Which approach is most suitable for modelling dependencies within layers and between layers? Can you please provide me with some intuition on why? I would also not mind reading recommended literature. Thank you for your time.

First of all, I don't think that the two approaches are the same as @lev1248 claims. When using a 3D convolution the 3d filters have depth equal to kernel_size and you slide your filter along the $$D$$ dimension as well.

I think that Approach 1 is better because you want to pay attention to all of the channels while sliding along the 14x14 plane. Note that the convolutional layer was designed to take advantage of translational invariance. So neurons are activated if they see something (plant, terrain, etc.) regardless of its location. The sliding kernel will slide along the 14x14 plane and whenever it "sees" something it will activate. Now regarding the channel dimension, you actually have a one-hot encoding of what exactly is present at a given location, as I understand 10 different options. You wouldn't want to slide a kernel along this dimension and output the same activation regardless of where it sees the $$1$$. You want to take the contents of the entire channel into consideration.
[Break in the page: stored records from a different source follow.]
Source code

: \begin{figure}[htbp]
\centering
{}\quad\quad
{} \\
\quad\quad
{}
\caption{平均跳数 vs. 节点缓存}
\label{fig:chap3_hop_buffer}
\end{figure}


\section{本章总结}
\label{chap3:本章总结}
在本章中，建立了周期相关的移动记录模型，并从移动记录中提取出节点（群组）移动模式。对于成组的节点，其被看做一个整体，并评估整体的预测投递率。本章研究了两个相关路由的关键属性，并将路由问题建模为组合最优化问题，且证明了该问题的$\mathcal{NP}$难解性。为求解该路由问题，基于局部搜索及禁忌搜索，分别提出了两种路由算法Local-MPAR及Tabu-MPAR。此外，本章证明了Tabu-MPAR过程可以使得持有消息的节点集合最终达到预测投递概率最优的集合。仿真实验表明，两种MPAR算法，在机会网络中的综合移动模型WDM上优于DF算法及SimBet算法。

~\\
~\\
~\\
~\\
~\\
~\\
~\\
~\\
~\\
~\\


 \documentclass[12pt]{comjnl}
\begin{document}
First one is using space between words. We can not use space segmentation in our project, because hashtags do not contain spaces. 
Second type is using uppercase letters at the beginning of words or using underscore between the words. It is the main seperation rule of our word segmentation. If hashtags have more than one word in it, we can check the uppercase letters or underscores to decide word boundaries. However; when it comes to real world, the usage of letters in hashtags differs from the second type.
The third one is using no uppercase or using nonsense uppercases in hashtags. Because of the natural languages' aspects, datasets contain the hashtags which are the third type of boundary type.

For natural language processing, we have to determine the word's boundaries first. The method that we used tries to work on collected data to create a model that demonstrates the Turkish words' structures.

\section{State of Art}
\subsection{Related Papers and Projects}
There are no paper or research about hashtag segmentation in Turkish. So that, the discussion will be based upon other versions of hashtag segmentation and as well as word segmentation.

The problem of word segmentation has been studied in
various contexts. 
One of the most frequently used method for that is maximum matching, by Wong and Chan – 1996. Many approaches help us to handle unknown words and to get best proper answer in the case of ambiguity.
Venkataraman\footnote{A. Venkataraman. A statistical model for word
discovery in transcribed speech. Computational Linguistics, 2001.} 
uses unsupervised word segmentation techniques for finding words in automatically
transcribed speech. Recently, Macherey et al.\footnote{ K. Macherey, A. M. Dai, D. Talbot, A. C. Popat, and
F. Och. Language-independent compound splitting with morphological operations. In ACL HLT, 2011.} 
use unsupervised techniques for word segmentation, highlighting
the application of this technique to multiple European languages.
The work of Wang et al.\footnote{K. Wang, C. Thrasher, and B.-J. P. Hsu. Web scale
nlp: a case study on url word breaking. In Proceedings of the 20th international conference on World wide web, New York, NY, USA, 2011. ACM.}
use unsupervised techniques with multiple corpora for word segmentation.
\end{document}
If you set groups=1 in the Conv2d layer initializer (which is the default option) then you get the standard normal convolution. This means that each of the output channels contains the information from all of the input channels. The kernel is convolved with the input, channels are not convolved. So, yes, this captures the interaction.
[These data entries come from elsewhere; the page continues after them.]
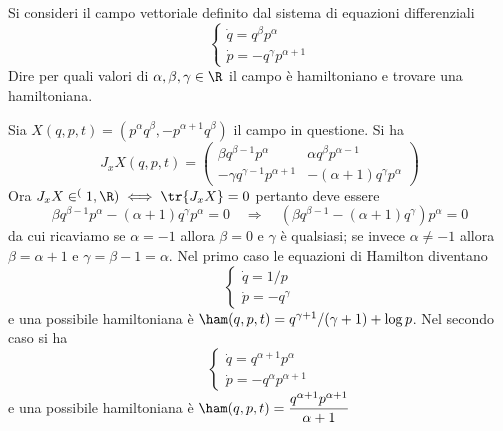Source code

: \begin{exercise}
    Si consideri il campo vettoriale definito dal sistema di equazioni differenziali
    \[
        \begin{cases}
            \dot{q} = q^{\beta} p^\alpha \\
            \dot{p} = - q^{\gamma} p^{\alpha+1}
        \end{cases}
    \]
    Dire per quali valori di $ \alpha, \beta, \gamma \in \R $ il campo è hamiltoniano e trovare una hamiltoniana.
\end{exercise}
\begin{solution}
    Sia $ X(q, p, t) = (p^\alpha q^\beta, -p^{\alpha+1}q^{\beta}) $ il campo in questione. Si ha
    \[
        J_x X (q, p, t) =
        \begin{pmatrix}
            \beta q^{\beta-1} p^{\alpha} & \alpha q^{\beta} p^{\alpha-1} \\
            - \gamma q^{\gamma-1} p^{\alpha+1} & - (\alpha+1) q^{\gamma} p^{\alpha}
        \end{pmatrix}
    \]
    Ora $ J_x X \in \sp(1, \R) \iff \tr{J_x X} = 0 $ pertanto deve essere
    \[
        \beta q^{\beta-1} p^{\alpha} - (\alpha+1) q^{\gamma} p^{\alpha} = 0 \quad \Rightarrow \quad \left(\beta q^{\beta-1} - (\alpha+1) q^{\gamma}\right) p^{\alpha} = 0
    \]
    da cui ricaviamo se $ \alpha = -1 $ allora $ \beta = 0 $ e $ \gamma $ è qualsiasi; se invece $ \alpha \neq -1 $ allora $ \beta = \alpha+1 $ e $ \gamma = \beta - 1 = \alpha $. Nel primo caso le equazioni di Hamilton diventano
    \[
        \begin{cases}
            \dot{q} = 1/p \\
            \dot{p} = -q^{\gamma}
        \end{cases}
    \]
    e una possibile hamiltoniana è $ \ham (q, p, t) = q^{\gamma+1}/(\gamma+1) + \log{p} $. Nel secondo caso si ha
    \[
        \begin{cases}
            \dot{q} = q^{\alpha+1} p^\alpha  \\
            \dot{p} = - q^{\alpha} p^{\alpha+1}
        \end{cases}
    \]
    e una possibile hamiltoniana è $ \ham(q, p, t) = \dfrac{q^{\alpha+1}p^{\alpha+1}}{\alpha+1} $
\end{solution}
The other extreme would be to set groups=in_channels (which is 10 in your case). Then you split your input tensor (10, 14, 14) into 10 input tensors of size (1, 14, 14), you perform the convolution along each one separately and you concatenate the results. In this case you do not capture the interaction between the channels. Usually, when you do this, you add an additional 1x1 convolutional layer after that that will intermix the channels. This approach is called a depthwise-separable convolution and was introduced in the MobileNet paper. This will harm the accuracy of the model, but greatly reduces the number of parameters and is the preferred approach for models that will be deployed on mobile phones and other edge devices.

If you use the same number of output channels for both approaches, they are basically the same. The first one uses 10*outputchannel number of 2d filters. The second approach uses outputchannels number of 3d filters that have a depth of 10. Both options are technically the same and use the same amount of weights. They can both capture dependencies between the different input layers to the same degree.